At least LLMs attempt to answer the question. You just avoided it without any reasoning.

Because LLMs do no reason. They reply without a thought. Parent commenter, on the other hand, knows when to not engage a bullshit argument.

Arguing with “philosophers” like you is like arguing with religious nut jobs.

Repeat after me: 1) LLM do not reason

2) Human thought is infinitely more complex than any LLM algorithm

3) If I ever try to confuse both, I go outside and touch some grass (and talk to actual humans)

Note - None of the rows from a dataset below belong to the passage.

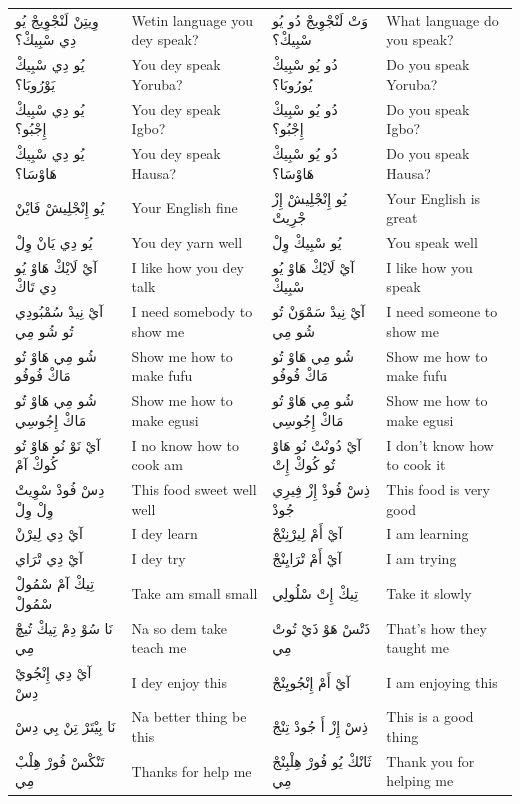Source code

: \documentclass[12pt]{article}
\begin{document}
\begin{longtable}{p{3.2cm} p{3.2cm} p{3.2cm} p{3.2cm}}
وِيتِنْ لَنْجْوِيجْ يُو دِي سْبِيكْ؟ & Wetin language you dey speak? & وَتْ لَنْجْوِيجْ دُو يُو سْبِيكْ؟ & What language do you speak? \\
يُو دِي سْبِيكْ يَوْرُوبَا؟ & You dey speak Yoruba? & دُو يُو سْبِيكْ يُورُوبَا؟ & Do you speak Yoruba? \\
يُو دِي سْبِيكْ إِجْبُو؟ & You dey speak Igbo? & دُو يُو سْبِيكْ إِجْبُو؟ & Do you speak Igbo? \\
يُو دِي سْبِيكْ هَاوْسَا؟ & You dey speak Hausa? & دُو يُو سْبِيكْ هَاوْسَا؟ & Do you speak Hausa? \\
يُو إِنْجْلِيشْ فَايْنْ & Your English fine & يُو إِنْجْلِيشْ إِزْ جْرِيتْ & Your English is great \\
يُو دِي يَانْ وِلْ & You dey yarn well & يُو سْبِيكْ وِلْ & You speak well \\
آيْ لَايْكْ هَاوْ يُو دِي تَاكْ & I like how you dey talk & آيْ لَايْكْ هَاوْ يُو سْبِيكْ & I like how you speak \\
آيْ نِيدْ سُمْبُودِي تُو شُو مِي & I need somebody to show me & آيْ نِيدْ سَمْوَنْ تُو شُو مِي & I need someone to show me \\
شُو مِي هَاوْ تُو مَاكْ فُوفُو & Show me how to make fufu & شُو مِي هَاوْ تُو مَاكْ فُوفُو & Show me how to make fufu \\
شُو مِي هَاوْ تُو مَاكْ إِجُوسِي & Show me how to make egusi & شُو مِي هَاوْ تُو مَاكْ إِجُوسِي & Show me how to make egusi \\
آيْ نَوْ نُو هَاوْ تُو كُوكْ آمْ & I no know how to cook am & آيْ دُونْتْ نُو هَاوْ تُو كُوكْ إِتْ & I don’t know how to cook it \\
دِسْ فُودْ سْوِيتْ وِلْ وِلْ & This food sweet well well & ذِسْ فُودْ إِزْ فِيرِي جُودْ & This food is very good \\
آيْ دِي لِيرْنْ & I dey learn & آيْ أَمْ لِيرْنِنْجْ & I am learning \\
آيْ دِي تْرَاي & I dey try & آيْ أَمْ تْرَايِنْجْ & I am trying \\
تِيكْ آمْ سْمُولْ سْمُولْ & Take am small small & تِيكْ إِتْ سْلُولِي & Take it slowly \\
نَا سُوْ دِمْ تِيكْ تُيچْ مِي & Na so dem take teach me & ذَتْسْ هَوْ ذَيْ تُوتْ مِي & That’s how they taught me \\
آيْ دِي إِنْجُويْ دِسْ & I dey enjoy this & آيْ أَمْ إِنْجُويِنْجْ & I am enjoying this \\
نَا بِيْتَرْ تِنْ بِي دِسْ & Na better thing be this & ذِسْ إِزْ أَ جُودْ تِنْجْ & This is a good thing \\
تَنْكْسْ فُورْ هِلْبْ مِي & Thanks for help me & ثَانْكْ يُو فُورْ هِلْبِنْجْ مِي & Thank you for helping me \\

\end{longtable}
\end{document}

I agree with your point 2. I can't decide if I agree with your point 1 unless you can explain what "reason" means.

I found few definitions.

"Reason is the capacity of consciously applying logic by drawing valid conclusions from new or existing information, with the aim of seeking the truth." Wikipedia

This Wikipedia definition refers to The Routledge dictionary of philosophy which has a completely different definition: "Reason: A general faculty common to all or nearly all humans... this faculty has seemed to be of two sorts, a faculty of intuition by which one 'sees' truths or abstract things ('essences' or universals, etc.), and a faculty of reasoning, i.e. passing from premises to a conclusion (discursive reason). The verb 'reason' is confined to this latter sense, which is now anyway the commonest for the noun too" - The Routledge dictionary of philosophy, 2010

Google (from Oxford) provides simpler definitions: "Think, understand, and form judgements logically." "Find an answer to a problem by considering possible options."

Cambridge: Reason (verb): "to try to understand and to make judgments based on practical facts" Reasoning (noun): "the process of thinking about something in order to make a decision"

Wikipedia uses the word "consciously" without giving a reference and The Routledge talks about the reasoning as the human behavior. Other definitions point to an algorithmic or logical process that machines are capable of. The problematic concepts here are "Understanding" and "Judgement". It's still not clear if LLMs can really do these, or will be able to do in the future.


heres mine..

0) theory == symbolic representation of a world with associated rules for generating statements

1) understanding the why of anything == building a theory of it

2) intelligence == ability to build theories

3) reasoning == proving or disproving statements using a theory

4) math == theories of abstract worlds

5) science == theories of real world with associated real world actions to test statements

If you use this framework, LLMs are just doing a mimicry of reasoning (from their training set), and a lot of people are falling for that illusion - because, our everyday reasoning jives very well with what the LLM does.